O complexo monumental em questão estava inserido dentro de uma fortaleza chamada Arca, o que indica sua relevância na hierarquia social e política da época. A localização privilegiada do edifício e suas características arquitetônicas são elementos que levam os pesquisadores a sugerir que ele poderia ter sido uma residência para um governante ou um centro administrativo. Embora ainda não tenham a planta completa do edifício, as análises iniciais ajudam a traçar um esboço sobre sua possível utilização.
Análises de outros artefatos encontrados nas escavações, incluindo esculturas e cerâmicas, também fornecem indícios de que o complexo desfrutava de um status elevado. Contudo, para obter um entendimento mais profundo sobre as finalidades de todas as estruturas no local e para entender a planta do complexo, os arqueólogos planejam realizar escavações adicionais.
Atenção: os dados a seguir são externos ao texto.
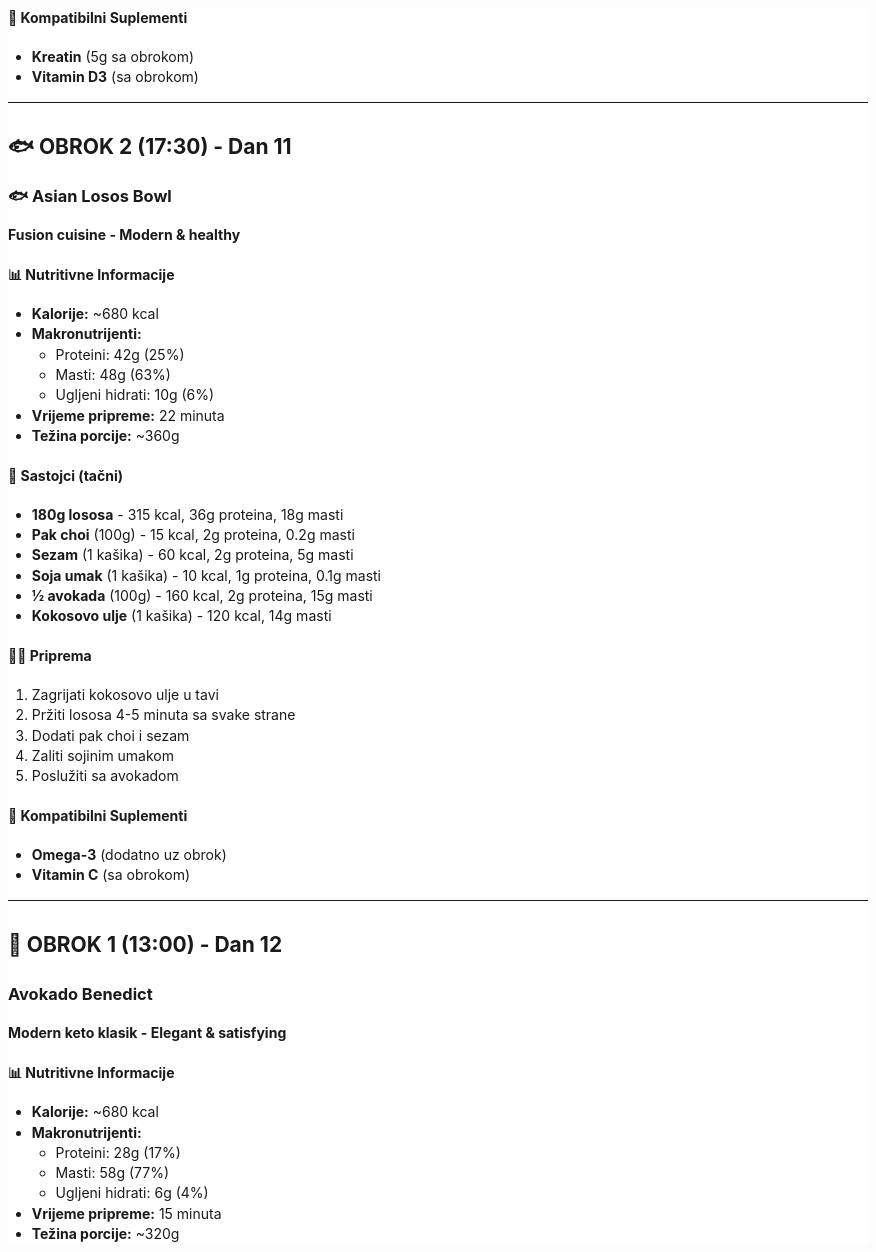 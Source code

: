 #### 💊 Kompatibilni Suplementi
- **Kreatin** (5g sa obrokom)
- **Vitamin D3** (sa obrokom)

---

## 🐟 OBROK 2 (17:30) - Dan 11

### 🐟 Asian Losos Bowl
**Fusion cuisine - Modern & healthy**

#### 📊 Nutritivne Informacije
- **Kalorije:** ~680 kcal
- **Makronutrijenti:**
  - Proteini: 42g (25%)
  - Masti: 48g (63%)
  - Ugljeni hidrati: 10g (6%)
- **Vrijeme pripreme:** 22 minuta
- **Težina porcije:** ~360g

#### 🥘 Sastojci (tačni)
- **180g lososa** - 315 kcal, 36g proteina, 18g masti
- **Pak choi** (100g) - 15 kcal, 2g proteina, 0.2g masti
- **Sezam** (1 kašika) - 60 kcal, 2g proteina, 5g masti
- **Soja umak** (1 kašika) - 10 kcal, 1g proteina, 0.1g masti
- **½ avokada** (100g) - 160 kcal, 2g proteina, 15g masti
- **Kokosovo ulje** (1 kašika) - 120 kcal, 14g masti

#### 👨‍🍳 Priprema
1. Zagrijati kokosovo ulje u tavi
2. Pržiti lososa 4-5 minuta sa svake strane
3. Dodati pak choi i sezam
4. Zaliti sojinim umakom
5. Poslužiti sa avokadom

#### 💊 Kompatibilni Suplementi
- **Omega-3** (dodatno uz obrok)
- **Vitamin C** (sa obrokom)

---

## 🥚 OBROK 1 (13:00) - Dan 12

###  Avokado Benedict
**Modern keto klasik - Elegant & satisfying**

#### 📊 Nutritivne Informacije
- **Kalorije:** ~680 kcal
- **Makronutrijenti:**
  - Proteini: 28g (17%)
  - Masti: 58g (77%)
  - Ugljeni hidrati: 6g (4%)
- **Vrijeme pripreme:** 15 minuta
- **Težina porcije:** ~320g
Pesquisas preliminares sugerem que Mingtepa pode corresponder à antiga cidade de Kabudan, mencionada em fontes históricas chinesas. A correlação entre a descrição da cidade nos textos chineses e a localização do assentamento atual fortalece essa hipótese. A cidade antiga contava com uma cidadela fortificada e um arranjo urbano que incluía um bairro conhecido como Shahristan, além de uma área externa chamada Rabat.
Historicamente, Mingtepa foi inaugurada no século V e alcançou seu apogeu entre os séculos VI e VIII, um período em que as cidades-estado sogdianas se entrelaçavam em um complicado contexto político, sob a influência dos canatos turcos. Estruturas defensivas, como muralhas e torres de vigia, protegiam a cidadela, que se erguia aproximadamente 12 metros acima do terreno circundante. Para a sustentação da vida urbana, recursos hídricos eram captados do rio Bulungur ou de seus canais adjacentes.
As novas descobertas em Mingtepa representam um importante avanço no entendimento da cultura sogdiana e suas complexas interações históricas, além de lançar luz sobre uma era pouco conhecida da história do Uzbequistão.